"La Casa abandonada". Capítulo del libro "La Banda del Cerepe y Hurto en el Zoo del Parque Doramas" de Joaquín Nieto Reguera; publicado por Cíclope Editores (2011). Colección Doramas (Nº2).
Ciudad Jardín fue siempre una zona residencial. Allí
vivían familias canarias adineradas y muchos extranjeros, sobre todo ingleses.
La mayor parte de las casas eran mansiones coloniales que lucían hermosas entre
jardines muy cuidados y donde correteaban los niños y sus mascotas, en caso de
los ingleses unos perros alargados que arrastraban sus orejas por el suelo y a
los que los chiquillos llamaban salchichas. Sus dueños eran empresarios,
profesionales liberales y diplomáticos que elegían el lugar buscando
tranquilidad.
Algunas de aquellas mansiones quedaron con el paso de los
años como lugar de vacaciones, pues sus dueños volvieron a sus países de origen
para luego regresar en los meses de invierno y disfrutar del buen tiempo de la
Isla. Y otras quedaron deshabitadas. Tal era el caso de la casa abandonada situada
en la Calle Rafael Dávila. Los cerepes la llamaban así pues permanecía cerrada
y eso daba lugar a que los miembros de La Banda la visitaran continuamente
adueñándose de ella y haciendo uso de todo lo que encontraban.
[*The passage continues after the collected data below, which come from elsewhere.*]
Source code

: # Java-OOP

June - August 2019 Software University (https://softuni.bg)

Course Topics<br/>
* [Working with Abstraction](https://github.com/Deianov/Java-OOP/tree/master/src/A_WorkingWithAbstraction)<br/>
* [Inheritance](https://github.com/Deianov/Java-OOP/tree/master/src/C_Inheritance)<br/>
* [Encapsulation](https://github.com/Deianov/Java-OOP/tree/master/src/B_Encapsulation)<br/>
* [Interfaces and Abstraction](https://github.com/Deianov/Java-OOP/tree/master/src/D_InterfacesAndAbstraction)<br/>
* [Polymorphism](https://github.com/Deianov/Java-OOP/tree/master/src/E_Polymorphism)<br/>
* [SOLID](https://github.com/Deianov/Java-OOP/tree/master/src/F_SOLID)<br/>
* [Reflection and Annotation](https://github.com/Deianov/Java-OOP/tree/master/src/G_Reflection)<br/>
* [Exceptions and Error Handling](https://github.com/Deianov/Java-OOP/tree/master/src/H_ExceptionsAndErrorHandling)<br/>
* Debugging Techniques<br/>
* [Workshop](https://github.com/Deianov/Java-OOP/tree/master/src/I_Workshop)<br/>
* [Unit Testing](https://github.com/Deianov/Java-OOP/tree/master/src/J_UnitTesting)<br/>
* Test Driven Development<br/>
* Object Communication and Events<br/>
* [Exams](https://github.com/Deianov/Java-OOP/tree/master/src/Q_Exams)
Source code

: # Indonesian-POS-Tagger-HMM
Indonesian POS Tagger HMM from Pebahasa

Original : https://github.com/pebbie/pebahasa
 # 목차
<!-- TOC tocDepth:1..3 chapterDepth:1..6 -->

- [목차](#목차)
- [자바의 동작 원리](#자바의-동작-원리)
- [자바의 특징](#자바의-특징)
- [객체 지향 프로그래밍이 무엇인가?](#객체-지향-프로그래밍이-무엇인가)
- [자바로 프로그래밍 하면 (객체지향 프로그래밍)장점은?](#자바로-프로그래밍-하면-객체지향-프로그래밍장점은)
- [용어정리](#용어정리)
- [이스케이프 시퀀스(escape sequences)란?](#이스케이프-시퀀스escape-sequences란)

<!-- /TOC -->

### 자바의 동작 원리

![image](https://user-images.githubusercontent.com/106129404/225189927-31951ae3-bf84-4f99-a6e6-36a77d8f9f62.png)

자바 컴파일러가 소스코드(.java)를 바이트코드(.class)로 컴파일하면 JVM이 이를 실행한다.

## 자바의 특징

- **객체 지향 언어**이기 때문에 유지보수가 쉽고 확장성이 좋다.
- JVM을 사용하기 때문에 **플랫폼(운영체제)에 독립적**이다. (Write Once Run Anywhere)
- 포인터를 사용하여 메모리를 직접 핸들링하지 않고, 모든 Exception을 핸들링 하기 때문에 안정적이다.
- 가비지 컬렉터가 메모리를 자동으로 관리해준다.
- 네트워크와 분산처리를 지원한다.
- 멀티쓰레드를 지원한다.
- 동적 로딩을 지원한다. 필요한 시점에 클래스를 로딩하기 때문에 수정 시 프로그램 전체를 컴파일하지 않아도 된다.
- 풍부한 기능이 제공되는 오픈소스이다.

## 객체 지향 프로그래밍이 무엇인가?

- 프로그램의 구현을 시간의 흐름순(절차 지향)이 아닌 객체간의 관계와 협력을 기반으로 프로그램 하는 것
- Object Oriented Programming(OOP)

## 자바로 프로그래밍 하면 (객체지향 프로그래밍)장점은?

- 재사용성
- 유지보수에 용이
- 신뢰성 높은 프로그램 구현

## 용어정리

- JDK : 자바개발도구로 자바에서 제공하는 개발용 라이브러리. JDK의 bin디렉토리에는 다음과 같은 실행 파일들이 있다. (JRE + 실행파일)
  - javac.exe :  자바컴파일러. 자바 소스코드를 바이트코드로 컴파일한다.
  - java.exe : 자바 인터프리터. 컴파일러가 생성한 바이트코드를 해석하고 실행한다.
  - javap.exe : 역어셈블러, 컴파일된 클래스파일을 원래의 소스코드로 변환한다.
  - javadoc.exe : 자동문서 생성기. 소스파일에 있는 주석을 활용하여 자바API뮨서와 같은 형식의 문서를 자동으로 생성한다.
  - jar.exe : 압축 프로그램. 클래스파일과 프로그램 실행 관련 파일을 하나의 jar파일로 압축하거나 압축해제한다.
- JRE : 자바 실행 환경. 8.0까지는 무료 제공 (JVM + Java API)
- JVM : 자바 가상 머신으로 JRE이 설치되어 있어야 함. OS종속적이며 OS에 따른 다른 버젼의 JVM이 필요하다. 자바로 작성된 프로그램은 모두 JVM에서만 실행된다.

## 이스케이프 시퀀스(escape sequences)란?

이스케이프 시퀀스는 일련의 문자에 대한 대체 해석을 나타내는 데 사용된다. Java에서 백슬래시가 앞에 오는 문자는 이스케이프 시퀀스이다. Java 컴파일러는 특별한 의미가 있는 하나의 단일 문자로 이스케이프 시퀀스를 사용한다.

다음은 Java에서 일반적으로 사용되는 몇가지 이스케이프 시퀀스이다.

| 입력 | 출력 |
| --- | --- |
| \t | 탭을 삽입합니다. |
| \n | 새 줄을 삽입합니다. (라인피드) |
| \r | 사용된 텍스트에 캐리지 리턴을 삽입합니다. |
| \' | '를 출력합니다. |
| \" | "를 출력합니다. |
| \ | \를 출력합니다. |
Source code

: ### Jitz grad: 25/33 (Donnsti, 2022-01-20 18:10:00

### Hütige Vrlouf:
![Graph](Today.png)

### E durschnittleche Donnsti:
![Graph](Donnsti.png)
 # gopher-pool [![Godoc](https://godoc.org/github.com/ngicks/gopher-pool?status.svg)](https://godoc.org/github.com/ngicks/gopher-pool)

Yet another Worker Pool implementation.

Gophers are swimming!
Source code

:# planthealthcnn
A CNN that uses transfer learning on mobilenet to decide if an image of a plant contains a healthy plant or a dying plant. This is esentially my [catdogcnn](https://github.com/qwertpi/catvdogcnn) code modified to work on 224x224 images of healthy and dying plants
Al día siguiente del paso por el subterráneo, un domingo
de calor insoportable, los jóvenes tardaron en reunirse frente al Hotel Las
Palmeras. Sólo Toni el Morocho y Gavi llegaron fieles a la cita ocupando
el murito que daba paso a la entrada de las oficinas.
—Estos no vienen y perdemos la mañana —dijo Gavi con
gesto de no gustarle la tardanza de sus amigos.
—Estarán descansando de haber dormido la noche... —bromeó
el Morocho.
—Ya tú ves, pues hoy era el día perfecto para ir a darle
una vuelta a los pichones de la casa abandonada —Gavi cambió la
conversación—. Al menos una docena podríamos traernos y llevarlos mañana al
Mercado del Puerto para ganarnos unas pesetas.
—¿Y qué problema hay en que vayamos los dos, hacemos el
trabajo y nos compartimos las ganancias? Seguro que tocamos a más... —propuso
Toni.
—Por mí, de acuerdo. Pasamos por mi casa y cogemos una de
las jaulas. Después, a la vuelta podremos llevarnos los pichones a mi azotea, los metemos en el palomar y mañana
vamos temprano como un tiro a venderlos —sentenció Gavi.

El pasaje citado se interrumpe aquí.